In an article called SaaS Proof Points, eWeek put on the blinders and jumped on the bandwagon declaring such SaaS wisdom as "not only have modern SAAS applications assuaged security concerns, but the SAAS model itself is seen by some as the most secure approach to handling data".
Add to that the well-intended declaration of SaaS neophyte Kimberly Rogers of Santander Consumer USA, while detailing her company's use of Service-now.com. Rogers, who had never worked with a SaaS-based application before, added that "security can be as tight as you want it to be." Noting such blind faith from a Service-now.com user I was motivated to take a closer look at the provider.
Kimberly, respectfully, you are making a dangerous assumption.
I think not.
Service-now.com suffered from a cross-site scripting (XSS) vulnerability that allowed cookie theft and other XSS fun such as frame defacement.
Please note that Service-now.com responded to my advisory and made repairs in a reasonable amount of time, all the while communicating admirably.
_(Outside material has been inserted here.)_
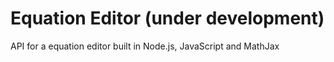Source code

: # Equation Editor (under development)
API for a equation editor built in Node.js, JavaScript and MathJax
That said, if SaaS providers don't ratchet down hard on their basic web application security, silly yet valuable data spills such as described above will continue to prevail unabated.
If trade publications continue to publish hype rather than balanced facts I must assume that data breaches and provider shortcomings will continue to be commonplace as said providers won't be held to a higher standard.
When StrongWebmail fell so readily to an XSS vulnerability this past week (well done Lance, Mike, and Aviv), I simply shook my head in dismay. Are service providers so blind as to not consider the holistic security view before putting 10k on the line?
That was a rhetorical question.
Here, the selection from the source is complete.